Ottawa

'No end in sight': The lifetime commitment of caring for a loved one with a brain injury

Cheryl Graham has been caring for her daughter, Jodi, since she suffered a traumatic brain injury in a 2006 car crash. The physical and emotional burden of that around-the-clock caregiving is slowly overwhelming her.

Cheryl Graham has been caring for her daughter, Jodi, since a catastrophic collision in 2006

Cheryl and Jodi Graham sit together in Jodi's bedroom. In 2006, Jodi suffered a traumatic brain injury in a car crash. Cheryl quit her job to care for her daughter, and has been doing so ever since. (Trevor Pritchard/CBC)

It's a seemingly simple goal, but for Jodi and Cheryl Graham, it's been nearly 14 years in the making.

This summer, Jodi, 38, hopes to walk one of her friends down the aisle at his wedding. In some ways, it will be the culmination of countless hours spent with physiotherapists, speech pathologists and eye specialists after a 2006 car crash left her in a deep coma with a traumatic brain injury.

In another way, it's no culmination at all: once the big day's over, Jodi will still need around-the-clock care, mostly provided by her mother, Cheryl, and their close-knit network of health-care professionals, friends and family.

It's a reality that hundreds of caregivers face in Ontario each day — and for Jodi's parents, it's complicated by the knowledge that their daughter will likely outlive them.

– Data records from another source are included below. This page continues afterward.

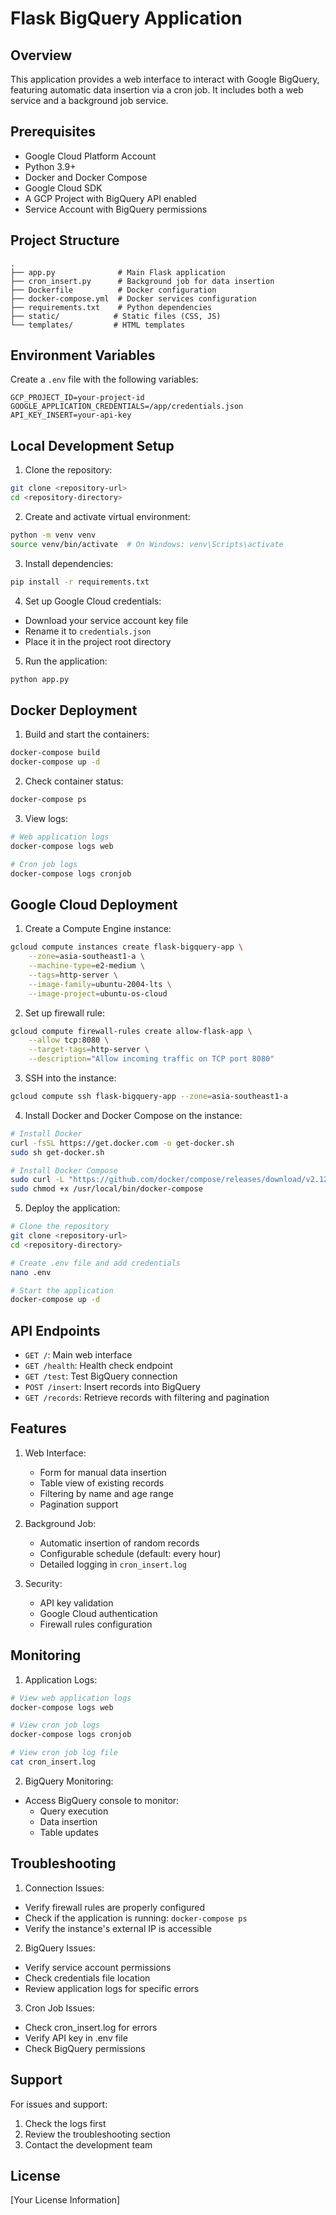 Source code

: # Flask BigQuery Application

## Overview
This application provides a web interface to interact with Google BigQuery, featuring automatic data insertion via a cron job. It includes both a web service and a background job service.

## Prerequisites
- Google Cloud Platform Account
- Python 3.9+
- Docker and Docker Compose
- Google Cloud SDK
- A GCP Project with BigQuery API enabled
- Service Account with BigQuery permissions

## Project Structure
```
.
├── app.py              # Main Flask application
├── cron_insert.py      # Background job for data insertion
├── Dockerfile          # Docker configuration
├── docker-compose.yml  # Docker services configuration
├── requirements.txt    # Python dependencies
├── static/            # Static files (CSS, JS)
└── templates/         # HTML templates
```

## Environment Variables
Create a `.env` file with the following variables:
```
GCP_PROJECT_ID=your-project-id
GOOGLE_APPLICATION_CREDENTIALS=/app/credentials.json
API_KEY_INSERT=your-api-key
```

## Local Development Setup

1. Clone the repository:
```bash
git clone <repository-url>
cd <repository-directory>
```

2. Create and activate virtual environment:
```bash
python -m venv venv
source venv/bin/activate  # On Windows: venv\Scripts\activate
```

3. Install dependencies:
```bash
pip install -r requirements.txt
```

4. Set up Google Cloud credentials:
- Download your service account key file
- Rename it to `credentials.json`
- Place it in the project root directory

5. Run the application:
```bash
python app.py
```

## Docker Deployment

1. Build and start the containers:
```bash
docker-compose build
docker-compose up -d
```

2. Check container status:
```bash
docker-compose ps
```

3. View logs:
```bash
# Web application logs
docker-compose logs web

# Cron job logs
docker-compose logs cronjob
```

## Google Cloud Deployment

1. Create a Compute Engine instance:
```bash
gcloud compute instances create flask-bigquery-app \
    --zone=asia-southeast1-a \
    --machine-type=e2-medium \
    --tags=http-server \
    --image-family=ubuntu-2004-lts \
    --image-project=ubuntu-os-cloud
```

2. Set up firewall rule:
```bash
gcloud compute firewall-rules create allow-flask-app \
    --allow tcp:8080 \
    --target-tags=http-server \
    --description="Allow incoming traffic on TCP port 8080"
```

3. SSH into the instance:
```bash
gcloud compute ssh flask-bigquery-app --zone=asia-southeast1-a
```

4. Install Docker and Docker Compose on the instance:
```bash
# Install Docker
curl -fsSL https://get.docker.com -o get-docker.sh
sudo sh get-docker.sh

# Install Docker Compose
sudo curl -L "https://github.com/docker/compose/releases/download/v2.12.2/docker-compose-$(uname -s)-$(uname -m)" -o /usr/local/bin/docker-compose
sudo chmod +x /usr/local/bin/docker-compose
```

5. Deploy the application:
```bash
# Clone the repository
git clone <repository-url>
cd <repository-directory>

# Create .env file and add credentials
nano .env

# Start the application
docker-compose up -d
```

## API Endpoints

- `GET /`: Main web interface
- `GET /health`: Health check endpoint
- `GET /test`: Test BigQuery connection
- `POST /insert`: Insert records into BigQuery
- `GET /records`: Retrieve records with filtering and pagination

## Features

1. Web Interface:
   - Form for manual data insertion
   - Table view of existing records
   - Filtering by name and age range
   - Pagination support

2. Background Job:
   - Automatic insertion of random records
   - Configurable schedule (default: every hour)
   - Detailed logging in `cron_insert.log`

3. Security:
   - API key validation
   - Google Cloud authentication
   - Firewall rules configuration

## Monitoring

1. Application Logs:
```bash
# View web application logs
docker-compose logs web

# View cron job logs
docker-compose logs cronjob

# View cron job log file
cat cron_insert.log
```

2. BigQuery Monitoring:
- Access BigQuery console to monitor:
  - Query execution
  - Data insertion
  - Table updates

## Troubleshooting

1. Connection Issues:
- Verify firewall rules are properly configured
- Check if the application is running: `docker-compose ps`
- Verify the instance's external IP is accessible

2. BigQuery Issues:
- Verify service account permissions
- Check credentials file location
- Review application logs for specific errors

3. Cron Job Issues:
- Check cron_insert.log for errors
- Verify API key in .env file
- Check BigQuery permissions

## Support

For issues and support:
1. Check the logs first
2. Review the troubleshooting section
3. Contact the development team

## License
[Your License Information]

"There's no end in sight [to the help Jodi needs], which is hard. It's a nightmare," said Cheryl, 61.

"It's hard to sit here and say, 'This is going to be the rest of my life, trying to help Jodi get her life back. And there are no other options."

The night of the crash

It was a Thursday night in 2006 when their lives were irrevocably altered.

An avid athlete, Jodi was on her way to soccer practice in south Ottawa when the vehicle she was riding in was T-boned by an SUV. The SUV slammed into the passenger door, right where Jodi was sitting, with enough force to push it in by more than half a metre. 

It took 25 minutes for firefighters to free Jodi, then 24 years old. She had glass shards in her face and back, a broken collarbone and, most distressing, severe brain bleeding.

The crash was so violent, Cheryl said, that her daughter essentially suffered the adult version of "shaken baby syndrome." It left her in a vegetative state, and for a time no one knew if she'd ever emerge.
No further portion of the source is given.